→ About this task
The stretch wanted below opens at the line containing "destination_repo: 'paygoc6/repository-name'" and closes at the line containing "# Variables". Please return it exactly, with no other lines.

Stored data

====

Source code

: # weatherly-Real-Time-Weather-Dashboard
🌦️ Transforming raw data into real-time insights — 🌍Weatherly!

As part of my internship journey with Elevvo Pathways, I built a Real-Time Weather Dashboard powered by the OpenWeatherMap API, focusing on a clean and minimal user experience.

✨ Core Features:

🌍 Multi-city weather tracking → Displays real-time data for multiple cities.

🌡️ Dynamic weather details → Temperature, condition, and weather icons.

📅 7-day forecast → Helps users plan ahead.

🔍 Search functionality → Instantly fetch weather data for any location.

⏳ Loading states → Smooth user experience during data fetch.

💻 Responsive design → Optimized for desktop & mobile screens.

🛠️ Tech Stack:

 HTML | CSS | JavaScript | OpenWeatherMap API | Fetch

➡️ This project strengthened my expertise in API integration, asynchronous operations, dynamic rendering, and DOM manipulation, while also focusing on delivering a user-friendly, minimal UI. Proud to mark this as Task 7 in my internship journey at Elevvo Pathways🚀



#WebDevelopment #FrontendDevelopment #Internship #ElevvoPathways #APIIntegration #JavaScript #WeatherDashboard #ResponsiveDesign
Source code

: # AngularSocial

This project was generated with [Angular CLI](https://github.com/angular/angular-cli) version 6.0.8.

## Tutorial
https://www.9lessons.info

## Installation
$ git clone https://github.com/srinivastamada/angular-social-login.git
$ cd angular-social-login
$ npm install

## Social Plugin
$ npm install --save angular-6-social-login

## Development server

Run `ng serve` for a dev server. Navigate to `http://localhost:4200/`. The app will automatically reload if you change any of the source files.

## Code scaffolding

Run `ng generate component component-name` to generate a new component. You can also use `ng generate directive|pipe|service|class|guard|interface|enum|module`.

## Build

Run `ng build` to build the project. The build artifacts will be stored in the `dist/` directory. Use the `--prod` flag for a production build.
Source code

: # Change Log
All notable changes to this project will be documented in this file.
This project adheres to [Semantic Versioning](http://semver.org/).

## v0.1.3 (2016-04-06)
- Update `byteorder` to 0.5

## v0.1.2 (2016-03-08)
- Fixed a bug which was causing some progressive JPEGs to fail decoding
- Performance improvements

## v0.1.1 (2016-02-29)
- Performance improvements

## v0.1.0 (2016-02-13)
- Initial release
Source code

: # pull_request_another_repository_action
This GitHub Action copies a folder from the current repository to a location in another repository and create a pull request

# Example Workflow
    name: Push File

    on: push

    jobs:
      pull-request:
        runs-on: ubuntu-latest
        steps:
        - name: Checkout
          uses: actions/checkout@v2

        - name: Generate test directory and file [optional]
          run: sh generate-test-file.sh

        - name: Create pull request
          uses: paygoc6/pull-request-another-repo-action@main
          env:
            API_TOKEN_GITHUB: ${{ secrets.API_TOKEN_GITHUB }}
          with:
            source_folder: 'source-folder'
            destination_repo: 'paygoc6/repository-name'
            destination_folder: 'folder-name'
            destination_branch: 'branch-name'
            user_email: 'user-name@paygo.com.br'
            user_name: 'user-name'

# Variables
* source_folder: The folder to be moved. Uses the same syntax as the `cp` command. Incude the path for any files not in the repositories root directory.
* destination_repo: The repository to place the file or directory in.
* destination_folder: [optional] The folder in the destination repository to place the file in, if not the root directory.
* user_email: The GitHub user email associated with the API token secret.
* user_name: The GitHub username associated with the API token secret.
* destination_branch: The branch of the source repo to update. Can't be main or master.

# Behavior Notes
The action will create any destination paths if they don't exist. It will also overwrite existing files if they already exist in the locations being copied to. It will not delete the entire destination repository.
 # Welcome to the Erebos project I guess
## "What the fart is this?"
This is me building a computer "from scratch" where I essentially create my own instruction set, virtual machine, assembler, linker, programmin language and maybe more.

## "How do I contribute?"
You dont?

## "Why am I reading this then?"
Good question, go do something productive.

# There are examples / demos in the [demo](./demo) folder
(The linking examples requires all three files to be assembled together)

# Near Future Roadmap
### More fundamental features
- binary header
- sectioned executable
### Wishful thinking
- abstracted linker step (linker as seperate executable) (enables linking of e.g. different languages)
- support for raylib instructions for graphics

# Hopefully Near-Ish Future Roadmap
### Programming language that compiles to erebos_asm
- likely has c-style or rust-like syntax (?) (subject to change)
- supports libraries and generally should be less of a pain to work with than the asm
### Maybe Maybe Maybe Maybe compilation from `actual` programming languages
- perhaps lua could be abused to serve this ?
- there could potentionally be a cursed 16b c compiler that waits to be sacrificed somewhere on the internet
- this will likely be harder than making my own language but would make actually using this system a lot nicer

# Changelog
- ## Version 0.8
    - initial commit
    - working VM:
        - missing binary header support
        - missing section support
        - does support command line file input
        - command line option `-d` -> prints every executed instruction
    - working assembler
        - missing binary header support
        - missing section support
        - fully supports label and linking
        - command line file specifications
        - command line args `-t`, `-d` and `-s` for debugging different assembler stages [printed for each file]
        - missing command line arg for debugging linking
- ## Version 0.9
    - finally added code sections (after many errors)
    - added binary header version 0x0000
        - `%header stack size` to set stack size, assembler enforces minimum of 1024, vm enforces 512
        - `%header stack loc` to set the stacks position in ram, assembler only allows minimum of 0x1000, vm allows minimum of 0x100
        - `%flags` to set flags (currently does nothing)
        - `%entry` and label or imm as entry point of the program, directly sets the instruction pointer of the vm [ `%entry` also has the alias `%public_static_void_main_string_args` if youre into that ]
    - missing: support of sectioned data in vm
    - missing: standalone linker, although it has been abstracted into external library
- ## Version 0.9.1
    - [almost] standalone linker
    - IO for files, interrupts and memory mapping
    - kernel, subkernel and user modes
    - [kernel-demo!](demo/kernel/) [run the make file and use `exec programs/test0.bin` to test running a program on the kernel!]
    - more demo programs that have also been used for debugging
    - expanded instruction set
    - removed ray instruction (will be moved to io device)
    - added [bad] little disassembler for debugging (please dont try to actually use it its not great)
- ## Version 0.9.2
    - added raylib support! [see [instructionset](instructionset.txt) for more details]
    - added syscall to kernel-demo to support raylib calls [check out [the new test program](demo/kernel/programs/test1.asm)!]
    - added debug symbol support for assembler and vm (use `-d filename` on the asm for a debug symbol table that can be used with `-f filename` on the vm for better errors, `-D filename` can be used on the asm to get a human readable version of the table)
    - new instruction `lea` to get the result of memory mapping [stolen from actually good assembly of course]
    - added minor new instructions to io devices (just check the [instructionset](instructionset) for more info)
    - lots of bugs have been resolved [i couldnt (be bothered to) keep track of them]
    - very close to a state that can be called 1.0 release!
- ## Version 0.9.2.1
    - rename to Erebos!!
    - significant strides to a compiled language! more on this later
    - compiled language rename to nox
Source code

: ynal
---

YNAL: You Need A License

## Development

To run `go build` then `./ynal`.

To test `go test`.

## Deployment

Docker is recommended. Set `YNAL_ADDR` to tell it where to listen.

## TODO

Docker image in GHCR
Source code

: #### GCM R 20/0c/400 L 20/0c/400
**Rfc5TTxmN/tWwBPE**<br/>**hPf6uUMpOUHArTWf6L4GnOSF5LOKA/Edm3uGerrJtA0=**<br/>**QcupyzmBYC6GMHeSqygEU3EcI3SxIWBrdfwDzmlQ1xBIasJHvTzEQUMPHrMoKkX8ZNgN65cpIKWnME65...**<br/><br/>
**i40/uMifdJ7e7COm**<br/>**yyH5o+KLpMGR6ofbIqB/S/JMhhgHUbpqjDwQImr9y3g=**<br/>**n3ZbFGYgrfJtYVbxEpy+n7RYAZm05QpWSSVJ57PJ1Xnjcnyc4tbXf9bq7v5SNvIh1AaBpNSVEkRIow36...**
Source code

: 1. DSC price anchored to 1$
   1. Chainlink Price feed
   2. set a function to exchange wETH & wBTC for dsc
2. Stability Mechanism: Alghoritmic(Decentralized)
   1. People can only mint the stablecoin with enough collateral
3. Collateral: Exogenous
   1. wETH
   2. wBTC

====

→ Solution to the problem
            destination_repo: 'paygoc6/repository-name'
            destination_folder: 'folder-name'
            destination_branch: 'branch-name'
            user_email: 'user-name@paygo.com.br'
            user_name: 'user-name'

# Variables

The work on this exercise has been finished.